Cyberbullying is again being targeted as a new mobile investigation technique from Computer Forensics NZ looks to combat the issue.
The techniques are already in use to investigate company fraud and bad employee behaviour.
“Business activities are moving to smartphones and tablets," says Computer Forensics managing director, Brian Eardley-Wilmot. “As a result, we are seeing a rise in mobile devices being used for both company fraud and inappropriate employee behaviour.”
“We realised in developing the techniques to combat these activities that it was possible to collect information parents could use to put a stop to cyberbullying, such as threatening, vicious, spiteful texts or Facebook and other chat messages,” Eardley-Wilmot explains.
“We can access such offensive texts or messages even when they have been deleted,” he says.
“You can picture it: a young girl receives such a message, she feels hurt, so she immediately deletes it.
“There is deep concern about this type of bullying and you can definitely see why," Eardley-Wilmot says. “The trouble is that, individually, such messages can look harmless. But when you reconstruct a whole conversation - both sides - a very different picture can emerge.

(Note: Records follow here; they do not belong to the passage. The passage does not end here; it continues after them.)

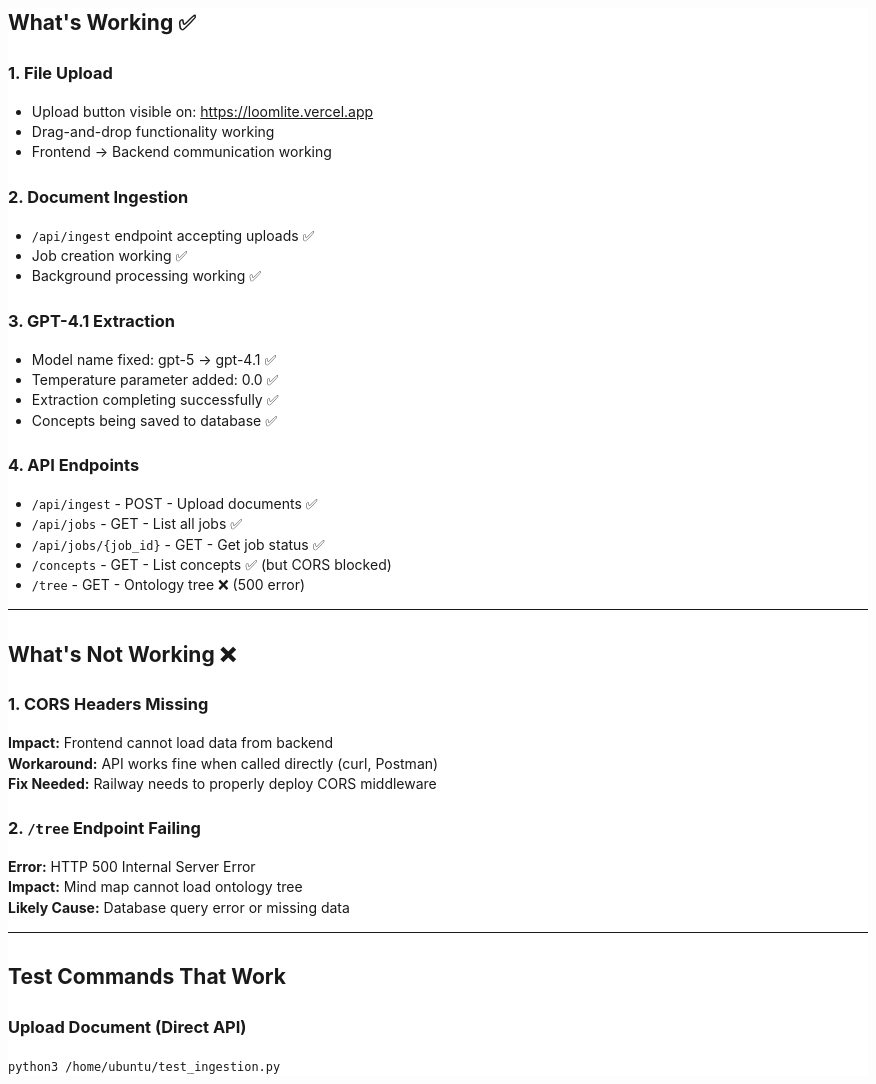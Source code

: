 ## What's Working ✅

### 1. File Upload
- Upload button visible on: https://loomlite.vercel.app
- Drag-and-drop functionality working
- Frontend → Backend communication working

### 2. Document Ingestion
- `/api/ingest` endpoint accepting uploads ✅
- Job creation working ✅
- Background processing working ✅

### 3. GPT-4.1 Extraction
- Model name fixed: gpt-5 → gpt-4.1 ✅
- Temperature parameter added: 0.0 ✅
- Extraction completing successfully ✅
- Concepts being saved to database ✅

### 4. API Endpoints
- `/api/ingest` - POST - Upload documents ✅
- `/api/jobs` - GET - List all jobs ✅
- `/api/jobs/{job_id}` - GET - Get job status ✅
- `/concepts` - GET - List concepts ✅ (but CORS blocked)
- `/tree` - GET - Ontology tree ❌ (500 error)

---

## What's Not Working ❌

### 1. CORS Headers Missing
**Impact:** Frontend cannot load data from backend  
**Workaround:** API works fine when called directly (curl, Postman)  
**Fix Needed:** Railway needs to properly deploy CORS middleware

### 2. `/tree` Endpoint Failing
**Error:** HTTP 500 Internal Server Error  
**Impact:** Mind map cannot load ontology tree  
**Likely Cause:** Database query error or missing data

---

## Test Commands That Work

### Upload Document (Direct API)
```bash
python3 /home/ubuntu/test_ingestion.py
```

“Such information can give parents something to confront the bully’s family with or to show their school, or even the police. It’s solid evidence,” he says.
Eardley-Wilmot says parents can use geolocation analysis services from Computer Forensics on their children’s phones.
“For parents’ peace of mind, we can access this data, break it down, and track their teenager or child’s movements if they are really concerned,” says Eardley-Wilmot.